Gnosticism


Antiquity

Medieval

Early modern

Modern

Iran

India

East-Asia

Gnosticism from , 'having knowledge' is the collection of religious ideas & systems which coalesced in the behind 1st century advertising among Jewish and early Christian sects. These various groups emphasised personal spiritual cognition gnosis above the orthodox teachings, traditions, and a body or process by which energy or a specific component enters a system. of religious institutions. Viewing fabric existence as flawed or evil, Gnostic cosmogony generally portrayed a distinction between a supreme, hidden God and a malevolent lesser divinity sometimes associated with the Yahweh of the Old Testament who is responsible for creating the material universe. Gnostics considered the principal factor of salvation to be direct knowledge of the supreme divinity in the hold of mystical or esoteric insight. numerous Gnostic texts deal non in picture of sin and repentance, but with illusion and enlightenment.

Gnostic writings flourished amongChristian groups in the Mediterranean world around thecentury, when the Fathers of the early Church denounced them as heresy. Efforts to destroy these texts proved largely successful, resulting in the survival of very little writing by Gnostic theologians. Nonetheless, early Gnostic teachers such(a) as Valentinus saw their beliefs as aligned with Christianity. In the Gnostic Christian tradition, Christ is seen as a divine being which has taken human cause in layout to lead humanity back to recognition of its own divine nature. However, Gnosticism is non a single standardized system, and the emphasis on direct experience gives for a wide family of teachings, including distinct currents such(a) as Valentinianism and Sethianism. In the Persian Empire, Gnostic ideas spread as far as China via the related movement Manichaeism, while Mandaeism, which is the only surviving Gnostic religion from antiquity, is found in Iraq, Iran and diaspora communities. The Mandaeans may have been the inventors of Gnosticism, or at the very least, contributed to its development.: 109 

For centuries, most scholarly knowledge of Gnosticism was limited to the anti-heretical writings of orthodox Christian figures such as Irenaeus of Lyons and Hippolytus of Rome. There was a renewed interest in Gnosticism after the 1945 discovery of Egypt's Nag Hammadi library, a collection of rare early Christian and Gnostic texts, including the Gospel of Thomas and the Apocryphon of John. A major impeach in scholarly research is the qualification of Gnosticism as either an interreligious phenomenon or as an self-employed person religion, with some modern scholars such(a) as Michael Allen Williams and David G. Robertson contesting if "Gnosticism" is still a valid or useful historical species at all. Scholars have acknowledged the influence of domination such as Hellenistic Judaism, Zoroastrianism, and Platonism, and some have subject possible links to Buddhism and Hinduism, though the evidence of direct influence from the latter direction is inconclusive.

Characteristics


The Syrian–Egyptian traditions postulate a remote, supreme Godhead, the esoteric or intuitive knowledge of the divine factor within, is obtained.
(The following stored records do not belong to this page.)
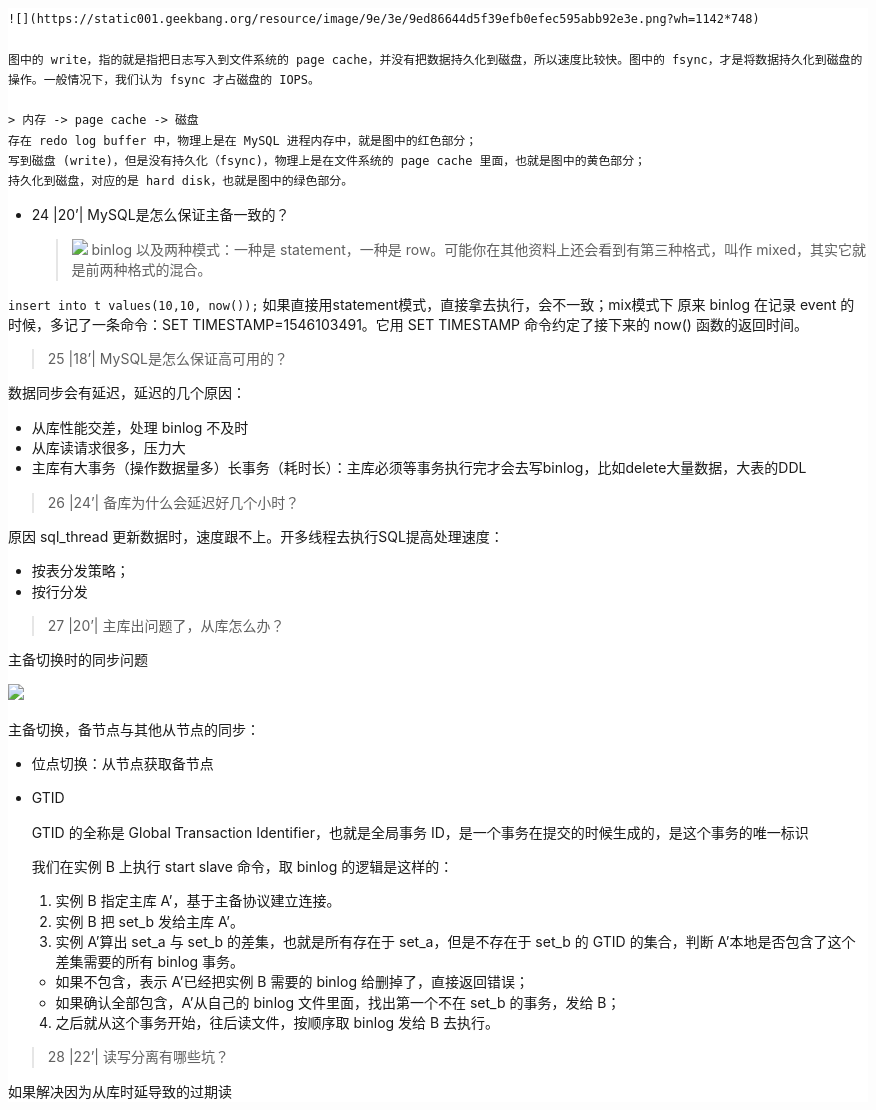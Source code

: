     ![](https://static001.geekbang.org/resource/image/9e/3e/9ed86644d5f39efb0efec595abb92e3e.png?wh=1142*748)

    图中的 write，指的就是指把日志写入到文件系统的 page cache，并没有把数据持久化到磁盘，所以速度比较快。图中的 fsync，才是将数据持久化到磁盘的操作。一般情况下，我们认为 fsync 才占磁盘的 IOPS。

    > 内存 -> page cache -> 磁盘 
    存在 redo log buffer 中，物理上是在 MySQL 进程内存中，就是图中的红色部分；
    写到磁盘 (write)，但是没有持久化（fsync)，物理上是在文件系统的 page cache 里面，也就是图中的黄色部分；
    持久化到磁盘，对应的是 hard disk，也就是图中的绿色部分。

* 24 |20’| MySQL是怎么保证主备一致的？
    > ![](https://static001.geekbang.org/resource/image/a6/a3/a66c154c1bc51e071dd2cc8c1d6ca6a3.png?wh=1142*856)
    binlog 以及两种模式：一种是 statement，一种是 row。可能你在其他资料上还会看到有第三种格式，叫作 mixed，其实它就是前两种格式的混合。

`insert into t values(10,10, now());` 如果直接用statement模式，直接拿去执行，会不一致；mix模式下 原来 binlog 在记录 event 的时候，多记了一条命令：SET TIMESTAMP=1546103491。它用 SET TIMESTAMP 命令约定了接下来的 now() 函数的返回时间。

> 25 |18’| MySQL是怎么保证高可用的？

数据同步会有延迟，延迟的几个原因：
- 从库性能交差，处理 binlog 不及时
- 从库读请求很多，压力大
- 主库有大事务（操作数据量多）长事务（耗时长）：主库必须等事务执行完才会去写binlog，比如delete大量数据，大表的DDL

> 26 |24’| 备库为什么会延迟好几个小时？

原因 sql_thread 更新数据时，速度跟不上。开多线程去执行SQL提高处理速度：

- 按表分发策略；
- 按行分发

> 27 |20’| 主库出问题了，从库怎么办？

主备切换时的同步问题

![](https://static001.geekbang.org/resource/image/00/53/0014f97423bd75235a9187f492fb2453.png?wh=1142*856)

主备切换，备节点与其他从节点的同步：
- 位点切换：从节点获取备节点
- GTID

  GTID 的全称是 Global Transaction Identifier，也就是全局事务 ID，是一个事务在提交的时候生成的，是这个事务的唯一标识

  我们在实例 B 上执行 start slave 命令，取 binlog 的逻辑是这样的：
  1. 实例 B 指定主库 A’，基于主备协议建立连接。
  2. 实例 B 把 set_b 发给主库 A’。
  3. 实例 A’算出 set_a 与 set_b 的差集，也就是所有存在于 set_a，但是不存在于 set_b 的 GTID 的集合，判断 A’本地是否包含了这个差集需要的所有 binlog 事务。

    - 如果不包含，表示 A’已经把实例 B 需要的 binlog 给删掉了，直接返回错误；
    - 如果确认全部包含，A’从自己的 binlog 文件里面，找出第一个不在 set_b 的事务，发给 B；
  4. 之后就从这个事务开始，往后读文件，按顺序取 binlog 发给 B 去执行。

> 28 |22’| 读写分离有哪些坑？

如果解决因为从库时延导致的过期读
Gnostic systems postulate a dualism between God and the world, varying from the "radical dualist" systems of Manichaeism to the "mitigated dualism" of classic gnostic movements. Radical dualism, or absolute dualism, posits two co-equal divine forces, while in mitigated dualism one of the two principles is in some way inferior to the other. In qualified monism the moment entity may be divine or semi-divine. Valentinian Gnosticism is a form of monism, expressed in terms ago used in a dualistic manner.

Gnostics tended toward asceticism, especially in their sexual and dietary practice. In other areas of morality, Gnostics were less rigorously ascetic, and took a more moderate approach to adjustment behaviour. In normative early Christianity the Church administered and prescribed the adjusting behaviour for Christians, while in Gnosticism it was the internalised motivation that was important. Ritualistic behaviour was not important unless it was based on a personal, internal motivation. Ptolemy's Epistle to Flora describes a general asceticism, based on the moral inclination of the individual.